Various arguments were made as to the nature of parks and recreation services, and of how they are often money-losing propositions, but accepted as such, in keeping with some philosophical thought as to how parks and rec ‘always” operates at a deficit. The argument suggests that’s just the cost of doing the business of providing your citizens with important services that enhance their quality of life.
First, there is no government service that should be considered a default-deficit proposition on its face. All services have impacts that can influence a local economy, and that’s good, but that doesn’t mean the municipality has to go into red ink on these items just because “that’s the way it’s done.” On its face, it’s not the primary task of local government to ensure the balance sheets of local businesses are robust and in black ink. Sure it’s important, but that’s not the only focus at play here.
That attitude the “I don’t care what it costs” attitude, may be one of the major features brought to light in the Ma-Te-Way fiasco, that things were done in a way consistent with that philosophy, that things were done the way they’d always been done, and that was the expectation. The old, patently false, argument of “that’s the way we’ve always done it,” is patently absurd, especially when the way “we’ve” always done it turns out to be wrong. And maybe even inappropriate. Maybe even illegal.

Councillor Dick is a ballplayer. He talks about the economic impact his team alone has had on the community when they’re participating in local tournaments. He’s not wrong. But those economic benefits, while legitimate, are benefits that primarily assist private business owners and their balance sheets, not the balance sheet of the Town of Renfrew. And when you have a balance sheet that looks like the one owned by the Town of Renfrew, that becomes an important consideration. Yes, the economic spin-offs are good for local business. And yes, thriving local businesses form part of the heart of any growing community. No argument from me there.
But it’s taxpayer money that funds those lights. The same taxpayer that will have to foot the bill for Ma-Te-Way and all the other cost overruns on capital projects like road construction that resulted from poor oversight, a generous term if there ever was one.

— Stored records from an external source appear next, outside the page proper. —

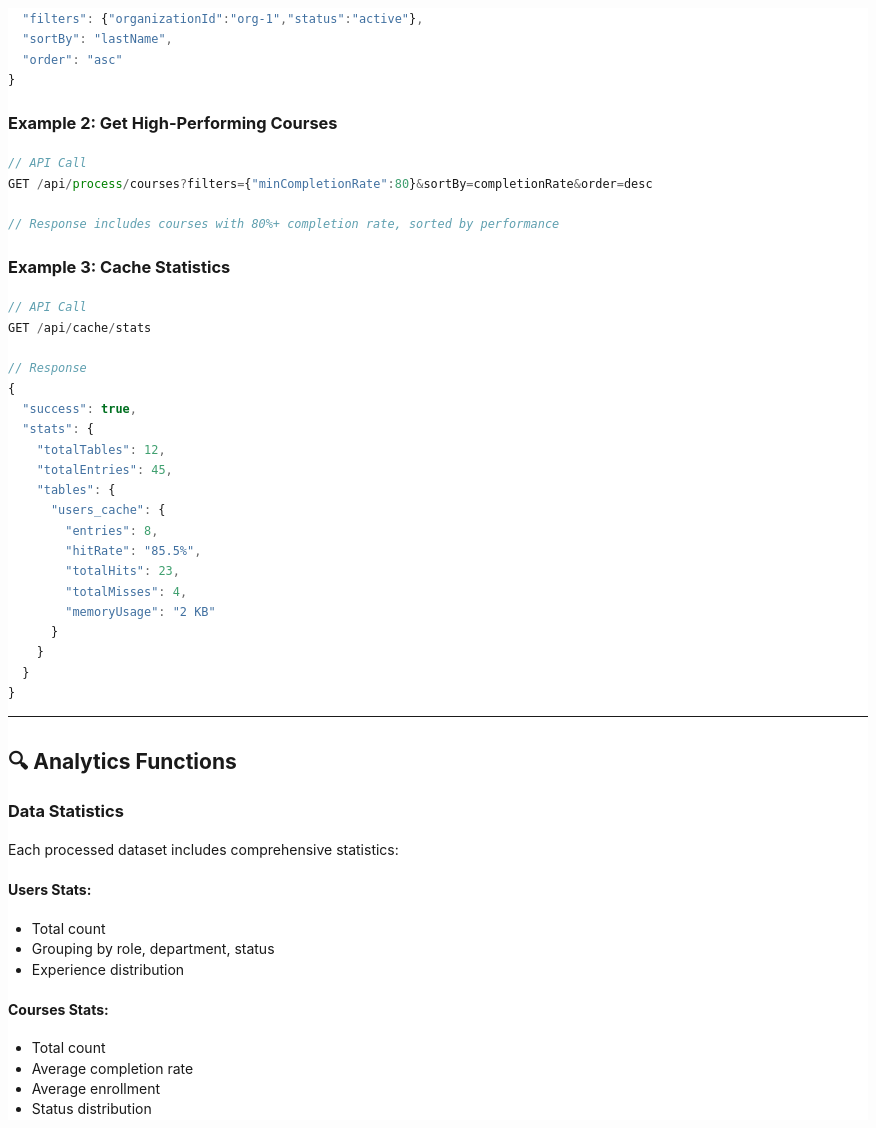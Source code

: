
 ```javascript
  "filters": {"organizationId":"org-1","status":"active"},
  "sortBy": "lastName",
  "order": "asc"
}
```

### **Example 2: Get High-Performing Courses**
```javascript
// API Call
GET /api/process/courses?filters={"minCompletionRate":80}&sortBy=completionRate&order=desc

// Response includes courses with 80%+ completion rate, sorted by performance
```

### **Example 3: Cache Statistics**
```javascript
// API Call
GET /api/cache/stats

// Response
{
  "success": true,
  "stats": {
    "totalTables": 12,
    "totalEntries": 45,
    "tables": {
      "users_cache": {
        "entries": 8,
        "hitRate": "85.5%",
        "totalHits": 23,
        "totalMisses": 4,
        "memoryUsage": "2 KB"
      }
    }
  }
}
```

---

## 🔍 **Analytics Functions**

### **Data Statistics**
Each processed dataset includes comprehensive statistics:

#### **Users Stats:**
- Total count
- Grouping by role, department, status
- Experience distribution

#### **Courses Stats:**
- Total count
- Average completion rate
- Average enrollment
- Status distribution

Yes, a municipality has among its interests the development of a thriving and stable business community. But that doesn’t mean that such a thing is the only and primary consideration, especially when it comes to money.
And so, in light of this, the lights at Ma-Te-Way are not a place where I choose to go back to the kind of thinking that got us in trouble there in the first place. If an engineering consultant’s report is what’s needed as a first step to move forward, then that’s called due diligence. If we have to spend $3900.00 for that report, then there you go, since it’s not going to be done for free. But for right now, that’s far more prudent than spending whatever needs to be spent on lights, regardless of cost, and then possibly having to face the music a few years down the road again because we “rushed it” and that “damn the torpedoes” thinking comes back to bite us in the ass. Honestly, haven’t Renfrew taxpayers already paid a huge price for the lack of due diligence in the past? Was that not a lesson painfully learned, especially a lesson so fresh in our minds?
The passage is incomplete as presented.